Sicher ist der familiäre Hintergrund als auch das System, in dem jemand sozialisiert wird | wurde prägend _ nicht nur für Künstler. Doch darüber hinaus gibt es Melancholie & Weltschmerz als Wesensart eines Menschen, was Folge von vorgenanntem sein aber auch unabhängig davon bestehen kann. Oder auch parallel dazu, was eine der schwierigsten Situation darstellt, in dieser Welt zu ihrem | seinem I C H zu gelangen.

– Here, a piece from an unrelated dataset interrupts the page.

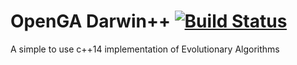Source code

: # OpenGA Darwin++ [![Build Status](https://magnum.travis-ci.com/OpenGA/DarwinPlusPlus.svg?token=morfvWUxyqtA6TfJpxsq&branch=master)](https://magnum.travis-ci.com/OpenGA/DarwinPlusPlus)
A simple to use c++14 implementation of Evolutionary Algorithms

>> Mich haben vor allem Linke vertrieben mit iher elenden Selbstgerechtigkeit.<<
Selbstgerechtigkeit ist nun wahrlich kein alleinstehendes Phänomen der Linken. Gerade die politisch orientierte Mitte als auch der rechte Rand davon praktizieren diese vollkommen bis zur Doppelmoral, deren Verlogenheit bis zum sonstwohin stinkt. Das ist MM nach mindestens so scheußlich wie die verbohrte leninistische & später stalinistische Ideologie, samt aller Duldung wie Verübung von Verbrechen seitens der Überlebenden nach WK I & II, deren Rohheit ggf. auch ein Traumata beinhaltet. Der Unterschied ist freilich, dass heutzutage von ´unserem System´ _ ohne derartige Trauma-Erfahrung _ vorwiegend Verbrechen an Menschen in anderen Ländern ausgeübt werden, die dann kaum Jemand erfährt, geschweige denn urteilt oder richtet.
>> Sie verstehen nix, garnix. <<
It takes 2 2 Tango.
@Peter Nowak & @mymind:
Meine(n) Dank und -Wertschätzung für's Blog und die Kommentare.